Für dieses Gewässerausbauvorhaben, das der Nummer 13.18.1 der Anlage 1 zum Gesetz über die Umweltverträglichkeitsprüfung zuzuordnen ist, wurde durch die Landesdirektion Sachsen zur Feststellung der Verpflichtung zur Durchführung einer Umweltverträglichkeitsprüfung eine allgemeine Vorprüfung gemäß § 5 Absatz 1 Satz 1 und § 7 Absatz 1 des Gesetzes über die Umweltverträglichkeitsprüfung in Verbindung mit der Anlage 3 zum Gesetz über die Umweltverträglichkeitsprüfung durchgeführt.

2.    Das Vorhabengebiet befindet sich in der Ortslage von Thalheim in einem Wohn- und Mischgebiet. In der näheren Umgebung befinden sich viele Wohnhäuser und innerörtliche Straßen und Wege.

Die naturschutzfachliche Qualität im Vorhabengebiet ist sehr gering.

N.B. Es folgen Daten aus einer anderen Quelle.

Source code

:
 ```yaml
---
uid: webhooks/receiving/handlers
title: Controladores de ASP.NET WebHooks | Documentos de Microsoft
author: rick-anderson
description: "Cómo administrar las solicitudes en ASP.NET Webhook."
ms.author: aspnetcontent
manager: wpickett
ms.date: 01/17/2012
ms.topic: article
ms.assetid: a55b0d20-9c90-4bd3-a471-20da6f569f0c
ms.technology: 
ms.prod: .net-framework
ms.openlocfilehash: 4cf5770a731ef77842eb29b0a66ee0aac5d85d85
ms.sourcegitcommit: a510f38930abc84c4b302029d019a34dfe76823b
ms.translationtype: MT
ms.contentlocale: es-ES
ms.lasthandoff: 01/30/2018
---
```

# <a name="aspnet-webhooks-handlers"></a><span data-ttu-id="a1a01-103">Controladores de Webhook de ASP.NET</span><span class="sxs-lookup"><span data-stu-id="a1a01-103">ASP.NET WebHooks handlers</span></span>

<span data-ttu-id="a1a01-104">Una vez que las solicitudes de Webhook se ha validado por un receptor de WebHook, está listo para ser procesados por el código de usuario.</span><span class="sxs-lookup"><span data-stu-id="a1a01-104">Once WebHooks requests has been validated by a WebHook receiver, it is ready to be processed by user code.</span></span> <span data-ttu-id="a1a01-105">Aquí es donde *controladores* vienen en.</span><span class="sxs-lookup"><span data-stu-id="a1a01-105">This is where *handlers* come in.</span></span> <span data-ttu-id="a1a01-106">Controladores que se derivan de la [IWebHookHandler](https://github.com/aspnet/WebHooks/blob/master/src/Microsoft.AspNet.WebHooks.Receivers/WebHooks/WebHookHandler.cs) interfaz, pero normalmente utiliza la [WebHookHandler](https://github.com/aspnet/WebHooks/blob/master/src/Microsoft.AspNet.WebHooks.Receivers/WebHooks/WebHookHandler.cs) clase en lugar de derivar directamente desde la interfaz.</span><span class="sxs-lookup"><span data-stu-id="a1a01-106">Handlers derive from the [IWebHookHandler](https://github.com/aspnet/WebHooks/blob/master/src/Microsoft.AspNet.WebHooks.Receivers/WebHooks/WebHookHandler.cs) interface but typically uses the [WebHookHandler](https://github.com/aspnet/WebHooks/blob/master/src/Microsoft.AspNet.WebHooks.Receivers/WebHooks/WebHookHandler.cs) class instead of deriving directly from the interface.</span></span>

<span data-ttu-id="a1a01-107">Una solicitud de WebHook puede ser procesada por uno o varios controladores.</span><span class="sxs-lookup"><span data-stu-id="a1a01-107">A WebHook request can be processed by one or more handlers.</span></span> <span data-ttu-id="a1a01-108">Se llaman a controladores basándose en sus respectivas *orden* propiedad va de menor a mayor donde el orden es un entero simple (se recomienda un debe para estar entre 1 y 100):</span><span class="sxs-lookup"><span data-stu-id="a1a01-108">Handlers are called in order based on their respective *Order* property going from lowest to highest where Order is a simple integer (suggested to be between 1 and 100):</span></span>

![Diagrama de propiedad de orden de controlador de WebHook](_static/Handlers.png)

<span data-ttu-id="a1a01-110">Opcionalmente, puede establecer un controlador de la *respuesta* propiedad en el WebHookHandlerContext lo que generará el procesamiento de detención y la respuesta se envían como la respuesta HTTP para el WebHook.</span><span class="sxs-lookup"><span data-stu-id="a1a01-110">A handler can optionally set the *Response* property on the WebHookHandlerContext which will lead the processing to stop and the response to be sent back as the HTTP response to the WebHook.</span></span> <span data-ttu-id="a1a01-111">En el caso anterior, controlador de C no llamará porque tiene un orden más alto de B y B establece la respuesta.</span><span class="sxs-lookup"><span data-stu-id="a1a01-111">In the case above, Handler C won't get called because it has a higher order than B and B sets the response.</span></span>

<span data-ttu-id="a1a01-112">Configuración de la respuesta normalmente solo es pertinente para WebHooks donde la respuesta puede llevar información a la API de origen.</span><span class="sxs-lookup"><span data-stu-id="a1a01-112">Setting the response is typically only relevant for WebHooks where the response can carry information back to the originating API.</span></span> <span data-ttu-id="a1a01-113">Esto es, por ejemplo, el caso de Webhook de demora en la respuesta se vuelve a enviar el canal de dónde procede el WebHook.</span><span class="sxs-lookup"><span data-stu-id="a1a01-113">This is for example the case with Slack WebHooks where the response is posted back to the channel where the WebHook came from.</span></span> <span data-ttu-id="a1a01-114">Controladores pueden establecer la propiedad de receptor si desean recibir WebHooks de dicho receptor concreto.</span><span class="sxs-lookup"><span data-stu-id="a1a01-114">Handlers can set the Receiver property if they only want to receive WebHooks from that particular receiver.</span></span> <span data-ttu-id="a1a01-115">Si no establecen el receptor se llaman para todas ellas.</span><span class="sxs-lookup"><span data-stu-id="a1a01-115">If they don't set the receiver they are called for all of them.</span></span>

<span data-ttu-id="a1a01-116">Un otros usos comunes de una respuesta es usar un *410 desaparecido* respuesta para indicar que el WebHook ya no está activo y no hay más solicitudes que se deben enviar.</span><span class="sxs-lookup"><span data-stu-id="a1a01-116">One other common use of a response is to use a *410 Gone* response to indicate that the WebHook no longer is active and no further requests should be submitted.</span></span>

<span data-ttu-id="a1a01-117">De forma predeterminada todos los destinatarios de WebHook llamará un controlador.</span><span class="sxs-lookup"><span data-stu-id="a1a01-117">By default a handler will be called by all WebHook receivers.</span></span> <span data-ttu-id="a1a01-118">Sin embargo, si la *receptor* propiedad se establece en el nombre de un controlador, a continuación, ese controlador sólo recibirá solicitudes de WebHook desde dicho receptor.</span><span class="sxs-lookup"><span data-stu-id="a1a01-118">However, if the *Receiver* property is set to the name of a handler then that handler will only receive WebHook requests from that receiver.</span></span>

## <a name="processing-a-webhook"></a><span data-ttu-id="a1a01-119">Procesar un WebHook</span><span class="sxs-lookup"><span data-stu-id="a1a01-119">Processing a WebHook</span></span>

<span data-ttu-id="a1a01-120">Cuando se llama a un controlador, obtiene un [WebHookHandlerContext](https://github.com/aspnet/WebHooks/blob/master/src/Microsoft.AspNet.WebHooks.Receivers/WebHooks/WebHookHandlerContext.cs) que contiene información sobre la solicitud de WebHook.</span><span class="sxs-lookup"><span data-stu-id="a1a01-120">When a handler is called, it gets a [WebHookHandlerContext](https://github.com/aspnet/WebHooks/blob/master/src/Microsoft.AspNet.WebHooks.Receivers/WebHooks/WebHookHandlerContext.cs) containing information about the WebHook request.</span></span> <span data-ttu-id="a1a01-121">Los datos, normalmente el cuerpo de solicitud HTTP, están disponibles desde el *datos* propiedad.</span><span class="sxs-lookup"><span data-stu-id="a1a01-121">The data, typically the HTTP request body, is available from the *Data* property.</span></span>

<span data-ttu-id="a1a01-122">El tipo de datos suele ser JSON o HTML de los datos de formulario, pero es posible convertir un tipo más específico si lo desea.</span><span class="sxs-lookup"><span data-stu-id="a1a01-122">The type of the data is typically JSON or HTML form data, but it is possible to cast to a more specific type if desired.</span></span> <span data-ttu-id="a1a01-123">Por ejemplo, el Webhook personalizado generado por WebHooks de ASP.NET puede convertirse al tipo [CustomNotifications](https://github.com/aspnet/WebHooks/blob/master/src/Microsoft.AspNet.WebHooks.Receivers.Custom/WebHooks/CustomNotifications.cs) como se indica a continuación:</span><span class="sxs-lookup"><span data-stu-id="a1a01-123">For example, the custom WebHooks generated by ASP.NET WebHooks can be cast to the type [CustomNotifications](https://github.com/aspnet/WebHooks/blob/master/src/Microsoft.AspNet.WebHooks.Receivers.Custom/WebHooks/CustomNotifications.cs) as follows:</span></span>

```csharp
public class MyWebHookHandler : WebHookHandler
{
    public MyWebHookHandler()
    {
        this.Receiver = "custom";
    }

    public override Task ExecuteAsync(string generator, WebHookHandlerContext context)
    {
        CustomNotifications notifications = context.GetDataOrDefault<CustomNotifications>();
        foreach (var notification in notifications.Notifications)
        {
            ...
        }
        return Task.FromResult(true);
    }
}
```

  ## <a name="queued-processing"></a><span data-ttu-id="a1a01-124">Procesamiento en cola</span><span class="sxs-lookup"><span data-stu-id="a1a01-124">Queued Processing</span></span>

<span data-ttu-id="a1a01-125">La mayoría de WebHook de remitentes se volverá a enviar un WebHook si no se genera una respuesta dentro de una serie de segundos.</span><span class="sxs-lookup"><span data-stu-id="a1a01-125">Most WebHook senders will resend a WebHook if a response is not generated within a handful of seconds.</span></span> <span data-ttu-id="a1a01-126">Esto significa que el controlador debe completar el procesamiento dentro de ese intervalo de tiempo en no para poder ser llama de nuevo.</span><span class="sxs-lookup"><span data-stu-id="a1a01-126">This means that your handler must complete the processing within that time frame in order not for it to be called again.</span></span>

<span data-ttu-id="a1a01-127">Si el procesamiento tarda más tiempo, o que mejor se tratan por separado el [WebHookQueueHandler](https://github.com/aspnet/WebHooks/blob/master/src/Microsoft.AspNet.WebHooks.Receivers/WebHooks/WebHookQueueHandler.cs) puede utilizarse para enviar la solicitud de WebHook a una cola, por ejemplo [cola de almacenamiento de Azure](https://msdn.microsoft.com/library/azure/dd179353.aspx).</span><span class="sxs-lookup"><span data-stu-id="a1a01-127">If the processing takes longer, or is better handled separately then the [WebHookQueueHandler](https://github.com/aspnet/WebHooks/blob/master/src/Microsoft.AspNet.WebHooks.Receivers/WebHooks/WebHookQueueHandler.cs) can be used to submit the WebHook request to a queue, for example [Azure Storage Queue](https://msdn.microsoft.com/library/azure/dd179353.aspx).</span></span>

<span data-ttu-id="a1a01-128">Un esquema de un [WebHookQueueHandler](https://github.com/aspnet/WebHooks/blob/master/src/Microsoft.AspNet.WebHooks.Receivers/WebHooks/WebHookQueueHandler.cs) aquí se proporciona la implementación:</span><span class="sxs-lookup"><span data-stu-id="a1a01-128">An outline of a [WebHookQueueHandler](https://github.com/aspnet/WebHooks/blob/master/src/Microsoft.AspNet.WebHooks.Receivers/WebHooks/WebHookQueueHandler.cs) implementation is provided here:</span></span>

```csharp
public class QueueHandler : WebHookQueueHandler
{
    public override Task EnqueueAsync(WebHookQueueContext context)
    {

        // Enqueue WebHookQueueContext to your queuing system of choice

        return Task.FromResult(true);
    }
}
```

Das Vorhabengebiet besitzt einen stark anthropogen geprägten Charakter (Siedlungsstruktur, Verkehrswege).

3.    Im Ergebnis der allgemeinen Vorprüfung wurde am 27. Mai 2020 festgestellt, dass das Vorhaben voraussichtlich keine erheblichen nachteiligen Umweltauswirkungen haben kann, die nach § 25 Absatz 2 des Gesetzes über die Umweltverträglichkeitsprüfung zu berücksichtigen wären. Danach besteht für dieses Vorhaben keine Verpflichtung zur Durchführung einer Umweltverträglichkeitsprüfung.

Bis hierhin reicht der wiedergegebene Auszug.